● AIM OF THE TASK: Could you set down every entry below exactly as it is?

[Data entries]
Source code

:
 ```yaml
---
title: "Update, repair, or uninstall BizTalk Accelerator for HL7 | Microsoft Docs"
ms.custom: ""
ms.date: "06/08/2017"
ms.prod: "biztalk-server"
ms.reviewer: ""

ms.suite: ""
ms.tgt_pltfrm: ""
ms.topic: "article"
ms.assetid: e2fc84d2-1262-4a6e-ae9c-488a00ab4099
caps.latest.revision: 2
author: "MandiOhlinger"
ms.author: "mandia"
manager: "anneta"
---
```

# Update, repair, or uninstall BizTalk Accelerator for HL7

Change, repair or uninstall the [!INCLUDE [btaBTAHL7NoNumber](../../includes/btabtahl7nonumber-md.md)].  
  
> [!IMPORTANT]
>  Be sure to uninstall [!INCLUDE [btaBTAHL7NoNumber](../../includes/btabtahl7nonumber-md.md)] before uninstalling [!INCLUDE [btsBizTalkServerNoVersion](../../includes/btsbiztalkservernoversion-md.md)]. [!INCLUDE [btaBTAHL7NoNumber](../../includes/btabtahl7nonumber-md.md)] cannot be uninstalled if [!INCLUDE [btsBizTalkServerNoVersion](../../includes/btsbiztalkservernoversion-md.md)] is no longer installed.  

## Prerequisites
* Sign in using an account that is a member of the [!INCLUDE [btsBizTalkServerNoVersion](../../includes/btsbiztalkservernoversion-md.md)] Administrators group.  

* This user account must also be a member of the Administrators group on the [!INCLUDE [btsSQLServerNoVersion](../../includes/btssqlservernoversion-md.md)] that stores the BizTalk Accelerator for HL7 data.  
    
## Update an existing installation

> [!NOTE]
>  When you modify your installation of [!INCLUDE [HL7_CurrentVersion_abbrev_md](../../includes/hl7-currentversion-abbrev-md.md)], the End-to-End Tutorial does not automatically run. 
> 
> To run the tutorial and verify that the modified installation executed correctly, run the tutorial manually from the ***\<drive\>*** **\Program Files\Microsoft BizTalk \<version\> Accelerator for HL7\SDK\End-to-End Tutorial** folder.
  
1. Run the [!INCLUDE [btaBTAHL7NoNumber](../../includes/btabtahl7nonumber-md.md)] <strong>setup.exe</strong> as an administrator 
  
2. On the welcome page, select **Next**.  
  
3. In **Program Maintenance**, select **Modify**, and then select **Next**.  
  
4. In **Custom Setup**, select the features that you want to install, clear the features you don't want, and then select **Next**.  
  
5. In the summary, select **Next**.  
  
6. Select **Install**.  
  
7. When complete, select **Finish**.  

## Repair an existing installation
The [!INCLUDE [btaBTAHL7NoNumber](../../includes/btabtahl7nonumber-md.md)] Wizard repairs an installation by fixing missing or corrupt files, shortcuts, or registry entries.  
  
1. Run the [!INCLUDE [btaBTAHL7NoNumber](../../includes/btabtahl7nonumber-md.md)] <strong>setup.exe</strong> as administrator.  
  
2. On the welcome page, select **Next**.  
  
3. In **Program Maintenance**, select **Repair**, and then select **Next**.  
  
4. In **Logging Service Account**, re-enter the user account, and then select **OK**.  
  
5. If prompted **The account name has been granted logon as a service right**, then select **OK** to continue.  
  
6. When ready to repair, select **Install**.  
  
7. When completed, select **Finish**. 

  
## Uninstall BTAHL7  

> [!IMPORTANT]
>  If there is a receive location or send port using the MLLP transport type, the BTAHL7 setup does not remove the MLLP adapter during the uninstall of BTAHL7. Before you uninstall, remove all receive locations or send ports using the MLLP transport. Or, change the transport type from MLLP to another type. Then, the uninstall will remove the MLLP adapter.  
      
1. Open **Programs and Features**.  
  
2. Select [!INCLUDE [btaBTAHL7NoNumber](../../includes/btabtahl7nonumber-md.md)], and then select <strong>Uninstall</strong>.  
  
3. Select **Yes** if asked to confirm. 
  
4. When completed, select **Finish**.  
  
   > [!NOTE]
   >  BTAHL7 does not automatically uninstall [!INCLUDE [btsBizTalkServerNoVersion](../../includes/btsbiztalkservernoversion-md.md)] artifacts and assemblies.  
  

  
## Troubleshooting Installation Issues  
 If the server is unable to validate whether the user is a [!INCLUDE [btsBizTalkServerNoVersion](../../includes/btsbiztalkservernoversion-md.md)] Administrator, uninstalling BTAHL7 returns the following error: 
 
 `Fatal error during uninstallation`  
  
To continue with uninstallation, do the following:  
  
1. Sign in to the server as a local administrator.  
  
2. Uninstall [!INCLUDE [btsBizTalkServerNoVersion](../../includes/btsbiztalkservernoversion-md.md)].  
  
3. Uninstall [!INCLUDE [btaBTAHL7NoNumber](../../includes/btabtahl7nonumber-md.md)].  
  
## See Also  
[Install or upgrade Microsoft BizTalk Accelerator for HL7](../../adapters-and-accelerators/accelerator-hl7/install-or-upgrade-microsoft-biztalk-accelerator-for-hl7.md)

● YOUR SOLUTION:
Source code

:
 ```yaml
---
title: "Update, repair, or uninstall BizTalk Accelerator for HL7 | Microsoft Docs"
ms.custom: ""
ms.date: "06/08/2017"
ms.prod: "biztalk-server"
ms.reviewer: ""

ms.suite: ""
ms.tgt_pltfrm: ""
ms.topic: "article"
ms.assetid: e2fc84d2-1262-4a6e-ae9c-488a00ab4099
caps.latest.revision: 2
author: "MandiOhlinger"
ms.author: "mandia"
manager: "anneta"
---
```

# Update, repair, or uninstall BizTalk Accelerator for HL7

Change, repair or uninstall the [!INCLUDE [btaBTAHL7NoNumber](../../includes/btabtahl7nonumber-md.md)].  
  
> [!IMPORTANT]
>  Be sure to uninstall [!INCLUDE [btaBTAHL7NoNumber](../../includes/btabtahl7nonumber-md.md)] before uninstalling [!INCLUDE [btsBizTalkServerNoVersion](../../includes/btsbiztalkservernoversion-md.md)]. [!INCLUDE [btaBTAHL7NoNumber](../../includes/btabtahl7nonumber-md.md)] cannot be uninstalled if [!INCLUDE [btsBizTalkServerNoVersion](../../includes/btsbiztalkservernoversion-md.md)] is no longer installed.  

## Prerequisites
* Sign in using an account that is a member of the [!INCLUDE [btsBizTalkServerNoVersion](../../includes/btsbiztalkservernoversion-md.md)] Administrators group.  

* This user account must also be a member of the Administrators group on the [!INCLUDE [btsSQLServerNoVersion](../../includes/btssqlservernoversion-md.md)] that stores the BizTalk Accelerator for HL7 data.  
    
## Update an existing installation

> [!NOTE]
>  When you modify your installation of [!INCLUDE [HL7_CurrentVersion_abbrev_md](../../includes/hl7-currentversion-abbrev-md.md)], the End-to-End Tutorial does not automatically run. 
> 
> To run the tutorial and verify that the modified installation executed correctly, run the tutorial manually from the ***\<drive\>*** **\Program Files\Microsoft BizTalk \<version\> Accelerator for HL7\SDK\End-to-End Tutorial** folder.
  
1. Run the [!INCLUDE [btaBTAHL7NoNumber](../../includes/btabtahl7nonumber-md.md)] <strong>setup.exe</strong> as an administrator 
  
2. On the welcome page, select **Next**.  
  
3. In **Program Maintenance**, select **Modify**, and then select **Next**.  
  
4. In **Custom Setup**, select the features that you want to install, clear the features you don't want, and then select **Next**.  
  
5. In the summary, select **Next**.  
  
6. Select **Install**.  
  
7. When complete, select **Finish**.  

## Repair an existing installation
The [!INCLUDE [btaBTAHL7NoNumber](../../includes/btabtahl7nonumber-md.md)] Wizard repairs an installation by fixing missing or corrupt files, shortcuts, or registry entries.  
  
1. Run the [!INCLUDE [btaBTAHL7NoNumber](../../includes/btabtahl7nonumber-md.md)] <strong>setup.exe</strong> as administrator.  
  
2. On the welcome page, select **Next**.  
  
3. In **Program Maintenance**, select **Repair**, and then select **Next**.  
  
4. In **Logging Service Account**, re-enter the user account, and then select **OK**.  
  
5. If prompted **The account name has been granted logon as a service right**, then select **OK** to continue.  
  
6. When ready to repair, select **Install**.  
  
7. When completed, select **Finish**. 

  
## Uninstall BTAHL7  

> [!IMPORTANT]
>  If there is a receive location or send port using the MLLP transport type, the BTAHL7 setup does not remove the MLLP adapter during the uninstall of BTAHL7. Before you uninstall, remove all receive locations or send ports using the MLLP transport. Or, change the transport type from MLLP to another type. Then, the uninstall will remove the MLLP adapter.  
      
1. Open **Programs and Features**.  
  
2. Select [!INCLUDE [btaBTAHL7NoNumber](../../includes/btabtahl7nonumber-md.md)], and then select <strong>Uninstall</strong>.  
  
3. Select **Yes** if asked to confirm. 
  
4. When completed, select **Finish**.  
  
   > [!NOTE]
   >  BTAHL7 does not automatically uninstall [!INCLUDE [btsBizTalkServerNoVersion](../../includes/btsbiztalkservernoversion-md.md)] artifacts and assemblies.  
  

  
## Troubleshooting Installation Issues  
 If the server is unable to validate whether the user is a [!INCLUDE [btsBizTalkServerNoVersion](../../includes/btsbiztalkservernoversion-md.md)] Administrator, uninstalling BTAHL7 returns the following error: 
 
 `Fatal error during uninstallation`  
  
To continue with uninstallation, do the following:  
  
1. Sign in to the server as a local administrator.  
  
2. Uninstall [!INCLUDE [btsBizTalkServerNoVersion](../../includes/btsbiztalkservernoversion-md.md)].  
  
3. Uninstall [!INCLUDE [btaBTAHL7NoNumber](../../includes/btabtahl7nonumber-md.md)].  
  
## See Also  
[Install or upgrade Microsoft BizTalk Accelerator for HL7](../../adapters-and-accelerators/accelerator-hl7/install-or-upgrade-microsoft-biztalk-accelerator-for-hl7.md)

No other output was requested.